▶ **MATERIAL PROVIDED**

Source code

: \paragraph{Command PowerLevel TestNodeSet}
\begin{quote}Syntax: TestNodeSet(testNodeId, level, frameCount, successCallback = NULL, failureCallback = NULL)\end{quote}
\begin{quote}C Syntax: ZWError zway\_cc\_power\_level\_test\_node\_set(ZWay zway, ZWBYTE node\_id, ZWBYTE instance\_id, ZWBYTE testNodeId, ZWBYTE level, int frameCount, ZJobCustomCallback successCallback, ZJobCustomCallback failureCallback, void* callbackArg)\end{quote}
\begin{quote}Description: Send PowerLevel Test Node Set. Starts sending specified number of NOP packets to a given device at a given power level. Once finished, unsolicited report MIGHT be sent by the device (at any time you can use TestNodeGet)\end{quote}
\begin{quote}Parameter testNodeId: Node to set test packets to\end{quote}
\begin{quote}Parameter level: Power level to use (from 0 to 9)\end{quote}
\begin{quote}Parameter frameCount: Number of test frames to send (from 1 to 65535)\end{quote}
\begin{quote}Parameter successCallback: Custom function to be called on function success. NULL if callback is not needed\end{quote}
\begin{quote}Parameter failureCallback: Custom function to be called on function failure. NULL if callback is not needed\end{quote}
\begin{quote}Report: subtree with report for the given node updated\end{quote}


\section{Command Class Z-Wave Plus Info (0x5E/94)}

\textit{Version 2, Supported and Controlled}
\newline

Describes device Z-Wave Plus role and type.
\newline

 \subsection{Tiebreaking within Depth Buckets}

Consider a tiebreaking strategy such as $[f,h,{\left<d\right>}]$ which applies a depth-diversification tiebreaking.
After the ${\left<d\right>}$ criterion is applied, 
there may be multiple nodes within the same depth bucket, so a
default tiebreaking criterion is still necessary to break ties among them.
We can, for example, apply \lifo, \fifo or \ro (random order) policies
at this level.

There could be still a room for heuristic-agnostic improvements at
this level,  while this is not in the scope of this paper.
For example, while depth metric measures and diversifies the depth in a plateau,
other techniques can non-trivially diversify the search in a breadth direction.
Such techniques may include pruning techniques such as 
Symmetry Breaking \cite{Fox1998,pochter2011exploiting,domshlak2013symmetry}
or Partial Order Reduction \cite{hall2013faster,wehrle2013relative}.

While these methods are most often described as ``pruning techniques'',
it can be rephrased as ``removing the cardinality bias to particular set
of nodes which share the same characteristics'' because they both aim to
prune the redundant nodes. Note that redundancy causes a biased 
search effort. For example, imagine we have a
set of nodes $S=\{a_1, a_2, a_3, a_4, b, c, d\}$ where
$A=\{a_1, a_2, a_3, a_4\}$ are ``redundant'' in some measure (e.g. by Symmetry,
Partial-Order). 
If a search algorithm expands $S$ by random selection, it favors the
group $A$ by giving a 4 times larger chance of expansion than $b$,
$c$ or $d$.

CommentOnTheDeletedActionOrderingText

...

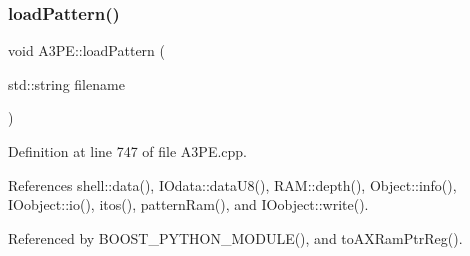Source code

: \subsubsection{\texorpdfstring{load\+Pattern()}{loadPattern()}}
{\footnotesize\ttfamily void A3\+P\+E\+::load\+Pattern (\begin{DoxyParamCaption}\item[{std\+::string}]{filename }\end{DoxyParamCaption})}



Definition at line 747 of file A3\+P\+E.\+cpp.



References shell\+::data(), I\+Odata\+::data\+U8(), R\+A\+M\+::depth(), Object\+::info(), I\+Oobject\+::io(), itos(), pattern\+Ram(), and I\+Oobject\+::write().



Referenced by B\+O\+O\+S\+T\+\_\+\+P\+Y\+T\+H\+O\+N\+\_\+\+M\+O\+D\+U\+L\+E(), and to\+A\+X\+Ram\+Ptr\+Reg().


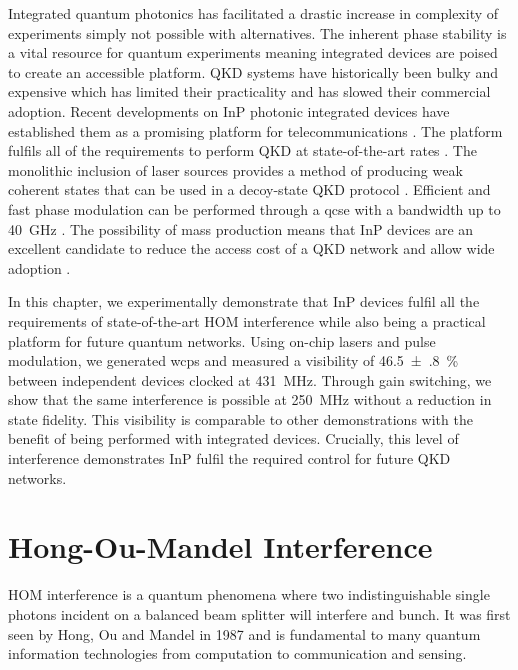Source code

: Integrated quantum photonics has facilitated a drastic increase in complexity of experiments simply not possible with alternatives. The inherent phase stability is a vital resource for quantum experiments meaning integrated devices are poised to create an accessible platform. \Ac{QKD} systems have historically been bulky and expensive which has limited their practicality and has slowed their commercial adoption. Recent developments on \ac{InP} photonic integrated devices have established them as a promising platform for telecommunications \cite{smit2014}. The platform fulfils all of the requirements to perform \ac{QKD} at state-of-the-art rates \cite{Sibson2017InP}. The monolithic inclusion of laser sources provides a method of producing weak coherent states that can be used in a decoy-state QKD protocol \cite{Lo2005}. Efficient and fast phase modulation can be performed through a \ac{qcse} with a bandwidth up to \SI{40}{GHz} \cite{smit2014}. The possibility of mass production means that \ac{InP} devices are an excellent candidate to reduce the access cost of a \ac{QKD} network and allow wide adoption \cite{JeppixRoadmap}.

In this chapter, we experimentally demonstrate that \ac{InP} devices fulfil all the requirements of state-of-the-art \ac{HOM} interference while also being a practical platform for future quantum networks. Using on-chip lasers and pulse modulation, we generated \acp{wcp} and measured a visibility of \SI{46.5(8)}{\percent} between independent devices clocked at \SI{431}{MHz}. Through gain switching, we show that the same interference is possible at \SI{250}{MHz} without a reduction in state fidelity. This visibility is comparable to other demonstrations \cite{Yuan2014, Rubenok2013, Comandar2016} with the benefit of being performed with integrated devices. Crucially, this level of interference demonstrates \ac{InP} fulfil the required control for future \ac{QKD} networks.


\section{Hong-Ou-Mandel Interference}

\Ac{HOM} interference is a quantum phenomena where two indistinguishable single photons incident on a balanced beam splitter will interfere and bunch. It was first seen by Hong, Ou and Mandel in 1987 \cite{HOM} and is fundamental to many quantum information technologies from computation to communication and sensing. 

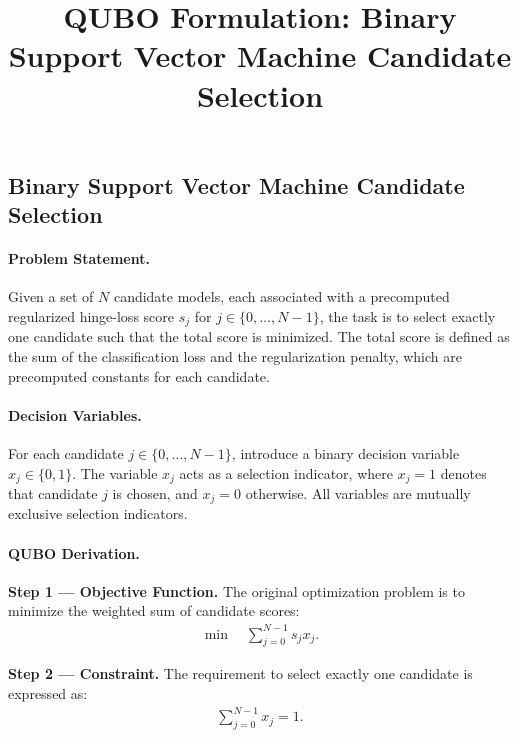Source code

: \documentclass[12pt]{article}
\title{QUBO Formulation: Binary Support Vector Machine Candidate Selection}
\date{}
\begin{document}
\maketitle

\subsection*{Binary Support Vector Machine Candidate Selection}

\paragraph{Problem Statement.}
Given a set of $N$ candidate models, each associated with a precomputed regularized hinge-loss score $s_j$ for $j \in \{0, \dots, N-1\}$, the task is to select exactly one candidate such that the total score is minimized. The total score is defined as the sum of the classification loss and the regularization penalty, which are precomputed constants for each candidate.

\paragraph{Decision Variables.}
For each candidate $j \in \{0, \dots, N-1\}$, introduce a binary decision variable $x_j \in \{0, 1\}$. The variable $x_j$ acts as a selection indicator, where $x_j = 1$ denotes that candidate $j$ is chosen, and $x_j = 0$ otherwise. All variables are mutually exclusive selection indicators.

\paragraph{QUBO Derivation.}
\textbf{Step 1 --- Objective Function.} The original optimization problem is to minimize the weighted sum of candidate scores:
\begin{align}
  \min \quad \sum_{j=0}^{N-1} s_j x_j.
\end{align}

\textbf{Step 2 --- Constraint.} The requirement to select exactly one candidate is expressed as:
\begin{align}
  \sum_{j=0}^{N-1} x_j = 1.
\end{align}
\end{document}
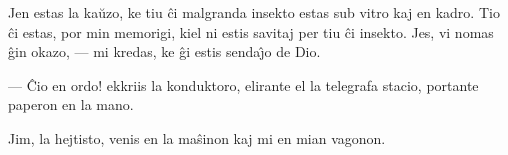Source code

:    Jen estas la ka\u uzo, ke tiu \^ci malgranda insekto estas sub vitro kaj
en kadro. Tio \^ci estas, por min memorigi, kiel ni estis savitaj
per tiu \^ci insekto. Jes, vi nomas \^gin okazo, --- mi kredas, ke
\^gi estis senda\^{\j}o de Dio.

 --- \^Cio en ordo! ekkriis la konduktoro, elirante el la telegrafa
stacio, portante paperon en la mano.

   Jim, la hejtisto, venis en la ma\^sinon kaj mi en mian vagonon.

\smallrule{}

▶ **PROBLEM REQUIREMENTS**
Each line of the records with the word "Command" in it is to be copied.

▶ **SOLUTION TO THIS PROBLEM**
: \paragraph{Command PowerLevel TestNodeSet}
\section{Command Class Z-Wave Plus Info (0x5E/94)}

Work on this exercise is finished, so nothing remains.